Monthly Archives: June 2015

France revisited

The first few days after I was back in France I had to deal with the Dutch Tax Office. They had assumed I had emigrated and wanted me to fill out a form of mythical length. To avoid a Kafkaesque struggle with bureaucracy I asked for adjournment which I hope they will grant me. Meanwhile I will try to convince them I haven’t emigrated.

Cyclists, beware of the water...

Cyclists, beware of the water…

From Sete I headed in an Easterly direction which brought me to the French Riviera.

In Morocco, people tried all different scams to get money out of you. Here on the French Riviera they have different means: they just write silly numbers on price tags.

For lunch it was back to baguettes again. A baguette is a  kind of bread that seems to consist of crumbs glued together and that instantly falls apart as soon as you take a bite of it. To avoid this, I put huge amounts of pâté on it to make it stick together.

This is what I look like when I've done hard work...

This is what I look like when I’ve done hard work…

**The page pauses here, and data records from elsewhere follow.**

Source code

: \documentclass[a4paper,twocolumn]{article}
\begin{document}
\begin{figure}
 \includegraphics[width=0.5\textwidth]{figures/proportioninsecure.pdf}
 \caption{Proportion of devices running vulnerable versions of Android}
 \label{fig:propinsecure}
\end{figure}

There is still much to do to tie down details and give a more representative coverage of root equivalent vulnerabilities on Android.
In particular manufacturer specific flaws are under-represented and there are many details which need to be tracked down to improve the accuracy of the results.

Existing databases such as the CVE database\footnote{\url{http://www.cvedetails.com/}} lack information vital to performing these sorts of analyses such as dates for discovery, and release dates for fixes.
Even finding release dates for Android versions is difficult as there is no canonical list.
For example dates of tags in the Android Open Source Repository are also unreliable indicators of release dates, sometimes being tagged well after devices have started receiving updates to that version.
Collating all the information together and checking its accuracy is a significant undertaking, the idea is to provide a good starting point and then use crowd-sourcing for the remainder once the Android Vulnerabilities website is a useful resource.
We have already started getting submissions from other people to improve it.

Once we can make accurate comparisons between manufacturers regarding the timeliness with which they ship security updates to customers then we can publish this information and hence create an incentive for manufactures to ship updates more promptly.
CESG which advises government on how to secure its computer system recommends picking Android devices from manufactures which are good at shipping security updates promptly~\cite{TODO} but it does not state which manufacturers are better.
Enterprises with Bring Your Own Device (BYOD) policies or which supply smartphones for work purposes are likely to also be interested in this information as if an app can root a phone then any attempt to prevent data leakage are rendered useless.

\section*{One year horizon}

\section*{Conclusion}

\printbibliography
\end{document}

Cycling through this part of France gave me the chance to see a countryside that inspired so many great painters. In Arles there was the Yellow House, where Vincent van Gogh lived. It was destroyed during some war. This I didn’t know, so I asked at the Tourist Information where it was. It was destroyed during the war, the girl told me with the kind of French accent that makes you want to vacate any building you are in as soon as possible. In the museum I visited, were some sketches of Van Gogh, some of them looked awkward. None of his paintings remain in Arles.

Not far from Aix-en-Provence I cycled along the Mont Saint-Victoire which was immortalized in a series of paintings by Paul Cézanne and a photo that I took:



My route took me through a village called Pourrières. The etymology of this name is interesting: in 102 BC, a Roman army defeated migrating Teutonic and Ambronic tribes, who came from the North and were accidentally heading to Northern Italy. They didn’t have GPS or Google Maps at the time. According to Plutarch, a hundred thousand were massacred. Many mothers killed their babies and committed suicde thereafter. The fearsome smell of the putrifying bodies earned the battlefield the name campi putridi. Hence the name Pourrières.

Cagnes-sur-Mer was the place where Auguste Renoir spent the last years of his life. Unfortunately, the museum dedicated to him was closed on the day I visited.



To Fez and back

From the blue city I took a bus to Fez which has the biggest medina in the world, though technically, that means the biggest medina of North Africa. New York doesn’t have a medina, nor does Tokyo…

Walking through a big medina is not fundamentally different from walking through a smaller one. It only takes some more time to find your way out once you got lost. Like Tangier, the city is infested with hustlers, touts and illicit guides.

The dentist

The dentist

Merinid tombs at Fez

Merinid tombs at Fez

As the photograph above illustrates, I also visited the Merinid tombs, but I am not sure who the Merenids were. The tombs were big and old.

After a few days in Fez I took the train back to Tangier. Thanks to the low prices I could indulge in a little luxury, and so I got a petit-taxi to the train station and once there, decided to splurge on a first class ticket. While I was waiting, I drank some fresh orange juice (only 4 dirhams) and bought some muffins for the journey. It was a very pleasant day.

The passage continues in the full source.